[[ INPUT open ]]

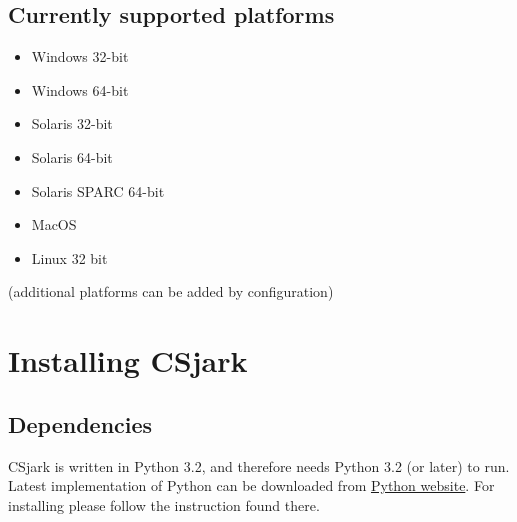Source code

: \documentclass[A4paper,10pt,english]{sphinxmanual}
\begin{document}
\subsection{Currently supported platforms}
\label{user/features:currently-supported-platforms}\begin{itemize}
\item {} 
Windows 32-bit

\item {} 
Windows 64-bit

\item {} 
Solaris 32-bit

\item {} 
Solaris 64-bit

\item {} 
Solaris SPARC 64-bit

\item {} 
MacOS

\item {} 
Linux 32 bit

\end{itemize}

(additional platforms can be added by configuration)


\section{Installing CSjark}
\label{user/install::doc}\label{user/install:installing-csjark}

\subsection{Dependencies}
\label{user/install:dependencies}
CSjark is written in Python 3.2, and therefore needs Python 3.2 (or later) to run. Latest implementation of Python can be downloaded from \href{http://www.python.org/}{Python website}. For installing please follow the instruction found there.
\end{document}
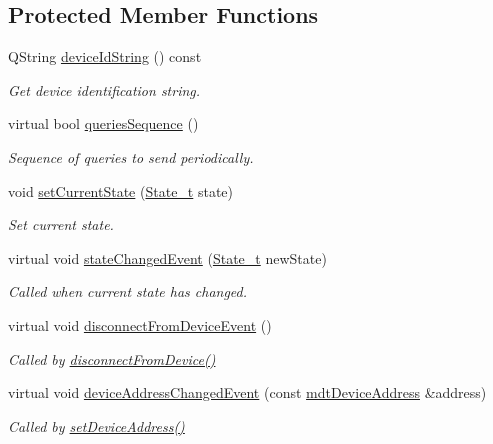\subsection*{Protected Member Functions}
\begin{DoxyCompactItemize}
\item 
Q\-String \hyperlink{classmdt_device_add9f8ec2f944b5c5f92a97424a194177}{device\-Id\-String} () const 
\begin{DoxyCompactList}\small\item\em Get device identification string. \end{DoxyCompactList}\item 
virtual bool \hyperlink{classmdt_device_acba50968d201ad95c4eaa2ab2ed48b4f}{queries\-Sequence} ()
\begin{DoxyCompactList}\small\item\em Sequence of queries to send periodically. \end{DoxyCompactList}\item 
void \hyperlink{classmdt_device_ad2025928441ddca71523ed52a02e89e4}{set\-Current\-State} (\hyperlink{classmdt_device_a8bcf508fbd38a8f0b235e8a9b00319f6}{State\-\_\-t} state)
\begin{DoxyCompactList}\small\item\em Set current state. \end{DoxyCompactList}\item 
virtual void \hyperlink{classmdt_device_ad2646ad2fb99b40c9f303b24a7ee971e}{state\-Changed\-Event} (\hyperlink{classmdt_device_a8bcf508fbd38a8f0b235e8a9b00319f6}{State\-\_\-t} new\-State)
\begin{DoxyCompactList}\small\item\em Called when current state has changed. \end{DoxyCompactList}\item 
virtual void \hyperlink{classmdt_device_afe3dec5b38bb5db7f5f6f250caa5f577}{disconnect\-From\-Device\-Event} ()
\begin{DoxyCompactList}\small\item\em Called by \hyperlink{classmdt_device_a2b694a37d9464d27214bdeceec220998}{disconnect\-From\-Device()} \end{DoxyCompactList}\item 
virtual void \hyperlink{classmdt_device_aeda0ed058f42b7513bb697fe7a1e6ab7}{device\-Address\-Changed\-Event} (const \hyperlink{classmdt_device_address}{mdt\-Device\-Address} \&address)
\begin{DoxyCompactList}\small\item\em Called by \hyperlink{classmdt_device_a3fdad460ae0eac5710b13e400156cb1d}{set\-Device\-Address()} \end{DoxyCompactList}\end{DoxyCompactItemize}
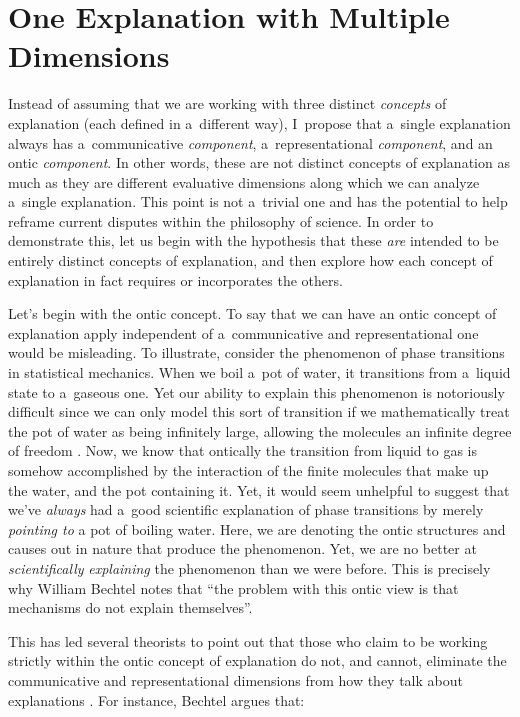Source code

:\section{One Explanation with Multiple Dimensions}
Instead of assuming that we are working with three distinct \textit{concepts} of explanation (each defined in a~different way), I~propose that a~single explanation always has a~communicative \textit{component}, a~representational \textit{component}, and an ontic \textit{component}. In other words, these are not distinct concepts of explanation as much as they are different evaluative dimensions along which we can analyze a~single explanation. This point is not a~trivial one and has the potential to help reframe current disputes within the philosophy of science. In order to demonstrate this, let us begin with the hypothesis that these \textit{are} intended to be entirely distinct concepts of explanation, and then explore how each concept of explanation in fact requires or incorporates the others.

Let's begin with the ontic concept. To say that we can have an ontic concept of explanation apply independent of a~communicative and representational one would be misleading. To illustrate, consider the phenomenon of phase transitions in statistical mechanics. When we boil a~pot of water, it transitions from a~liquid state to a~gaseous one. Yet our ability to explain this phenomenon is notoriously difficult since we can only model this sort of transition if we mathematically treat the pot of water as being infinitely large, allowing the molecules an infinite degree of freedom
\parencite[][]{batterman_devil_2002}. %
 Now, we know that ontically the transition from liquid to gas is somehow accomplished by the interaction of the finite molecules that make up the water, and the pot containing it. Yet, it would seem unhelpful to suggest that we've \textit{always} had a~good scientific explanation of phase transitions by merely \textit{pointing to} a pot of boiling water. Here, we are denoting the ontic structures and causes out in nature that produce the phenomenon. Yet, we are no better at \textit{scientifically} \textit{explaining} the phenomenon than we were before. This is precisely why William Bechtel 
\parencite*[][p.18]{bechtel_mental_2008} %
 notes that ``the problem with this ontic view is that mechanisms do not explain themselves''.

This has led several theorists to point out that those who claim to be working strictly within the ontic concept of explanation do not, and cannot, eliminate the communicative and representational dimensions from how they talk about explanations
\parencites[][p.18]{bechtel_mental_2008}[][]{wright_ontic_2015}[][]{bokulich_representing_2018}. %
 For instance, Bechtel argues that:


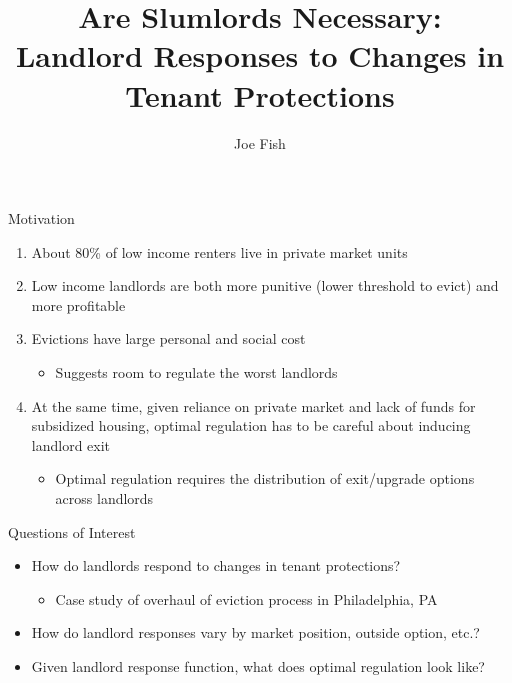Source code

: \documentclass[10pt, xcolor=dvipsnames]{beamer}
\date{}
\title[Landlord Responses to Changes in Tenant Protections]{Are Slumlords Necessary: \\Landlord Responses to Changes in Tenant Protections} %
\author[Joe Fish]{Joe Fish}
\begin{document}
\begin{frame}
\titlepage %
\end{frame}

\begin{frame}{Motivation}
    \begin{enumerate}
        \item About 80\% of low income renters live in private market units \parencite{jchs_2024, nhpd2024profiles}
        \pause
        \item Low income landlords are both more punitive (lower threshold to evict) and more profitable \parencite{Desmond_2019, Eisfeldt_2015,Damen_2025}
        \item Evictions have large personal and social cost \parencite{desmond-evicted,humphries2025, collison-et-al-2023}
        \begin{itemize}
            \item Suggests room to regulate the worst landlords
        \end{itemize}
        \pause
        \item At the same time, given reliance on private market and lack of funds for subsidized housing, optimal regulation has to be careful about inducing landlord exit
        \begin{itemize}
            \item Optimal regulation requires the distribution of exit/upgrade options across landlords
        \end{itemize}
    \end{enumerate}

\end{frame}


\begin{frame}{Questions of Interest}
    \begin{itemize}
        \item How do landlords respond to changes in tenant protections?
        \begin{itemize}
           \item Case study of overhaul of eviction process in Philadelphia, PA
        \end{itemize}
         \item How do landlord responses vary by market position, outside option, etc.?
         \item Given landlord response function, what does optimal regulation look like?
    \end{itemize}
\end{frame}
\end{document}
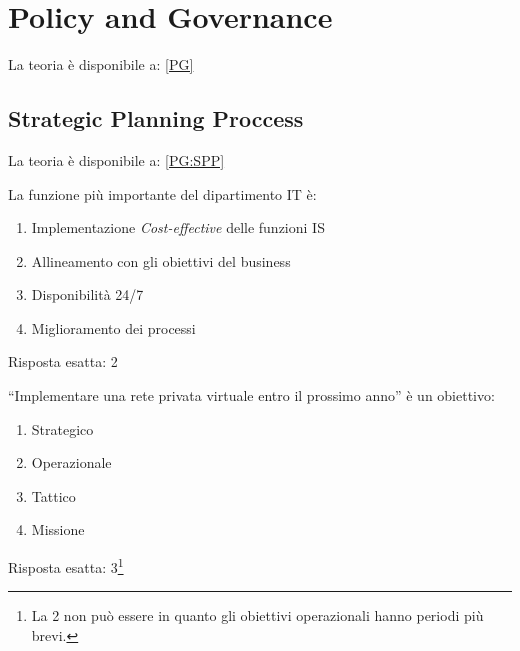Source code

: \section{Policy and Governance}
\label{esPG}

La teoria è disponibile a: \ref{PG}

\subsection{Strategic Planning Proccess}
\label{esPG:SPP}

La teoria è disponibile a: \ref{PG:SPP}

\begin{Exercise} [
  title={Quiz},
  label={esPG1}
  ]

  \Question La funzione più importante del dipartimento IT è:
  \begin{enumerate}
   \item Implementazione \textit{Cost-effective} delle funzioni IS
   \item Allineamento con gli obiettivi del business
   \item Disponibilità 24/7
   \item Miglioramento dei processi
  \end{enumerate}
  
\end{Exercise}

\begin{Answer} [
  ref={esPG1},
  number={1}
  ]

  \Question Risposta esatta: 2
\end{Answer}



\begin{Exercise} [
  title={Quiz},
  label={esPG2}
  ]

  \Question ``Implementare una rete privata virtuale entro il prossimo anno'' è 
un obiettivo:
\begin{enumerate}
 \item Strategico
 \item Operazionale
 \item Tattico
 \item Missione
\end{enumerate}

\end{Exercise}

\begin{Answer} [
  ref={esPG2},
  number={2}
  ]

  \Question Risposta esatta: 3\footnote{La 2 non può essere in quanto gli 
obiettivi operazionali hanno periodi più brevi.}
\end{Answer}



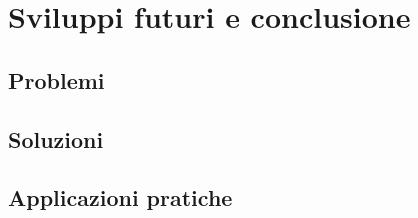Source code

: \section{Sviluppi futuri e conclusione}
\subsection{Problemi}
\subsection{Soluzioni}
\subsection{Applicazioni pratiche}
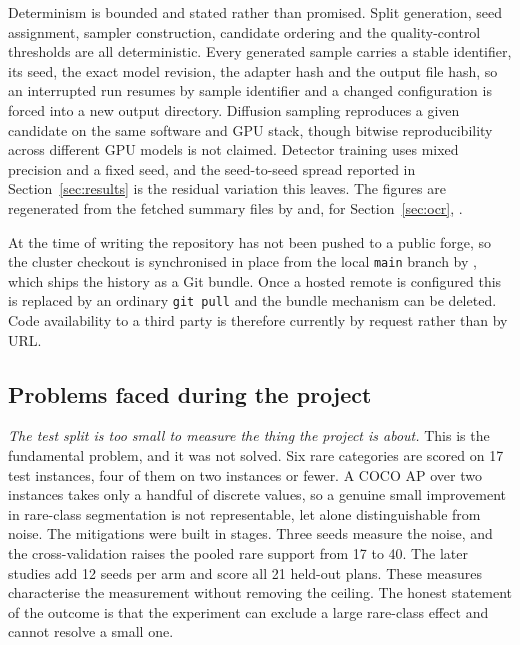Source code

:Determinism is bounded and stated rather than promised. Split generation, seed
assignment, sampler construction, candidate ordering and the quality-control
thresholds are all deterministic. Every generated sample carries a stable
identifier, its seed, the exact model revision, the adapter hash and the output
file hash, so an interrupted run resumes by sample identifier and a changed
configuration is forced into a new output directory. Diffusion sampling
reproduces a given candidate on the same software and GPU stack, though bitwise
reproducibility across different GPU models is not claimed. Detector training
uses mixed precision and a fixed seed, and the seed-to-seed spread reported in
Section~\ref{sec:results} is the residual variation this leaves. The figures are
regenerated from the fetched summary files by
\protect{} and, for Section~\ref{sec:ocr},
\protect{}.

At the time of writing the repository has not been pushed to a public forge, so
the cluster checkout is synchronised in place from the local \texttt{main}
branch by \protect{}, which ships the history as a Git
bundle. Once a hosted remote is configured this is replaced by an ordinary
\texttt{git pull} and the bundle mechanism can be deleted. Code availability to
a third party is therefore currently by request rather than by URL.

\subsection{Problems faced during the project}
\label{sec:problems}

\emph{The test split is too small to measure the thing the project is about.}
This is the fundamental problem, and it was not solved. Six rare categories are
scored on 17 test instances, four of them on two instances or fewer. A COCO AP
over two instances takes only a handful of discrete values, so a genuine small
improvement in rare-class segmentation is not representable, let alone
distinguishable from noise. The mitigations were built in stages. Three seeds measure the
noise, and the cross-validation raises the pooled rare support from 17 to 40.
The later studies add 12 seeds per arm and score all 21 held-out plans.
These measures characterise the measurement without removing the ceiling. The
honest statement of the outcome is that the experiment can exclude a large
rare-class effect and cannot resolve a small one.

[[ INPUT closed ]]

## [WHAT YOU HAVE TO DO]
Copy exactly, and only, the lines from the first line of the material through the line that contains "Linux 32 bit", both ends kept; no pictures.

## [REPLY TO THE EXERCISE]
Source code

: \documentclass[A4paper,10pt,english]{sphinxmanual}
\begin{document}
\subsection{Currently supported platforms}
\label{user/features:currently-supported-platforms}\begin{itemize}
\item {} 
Windows 32-bit

\item {} 
Windows 64-bit

\item {} 
Solaris 32-bit

\item {} 
Solaris 64-bit

\item {} 
Solaris SPARC 64-bit

\item {} 
MacOS

\item {} 
Linux 32 bit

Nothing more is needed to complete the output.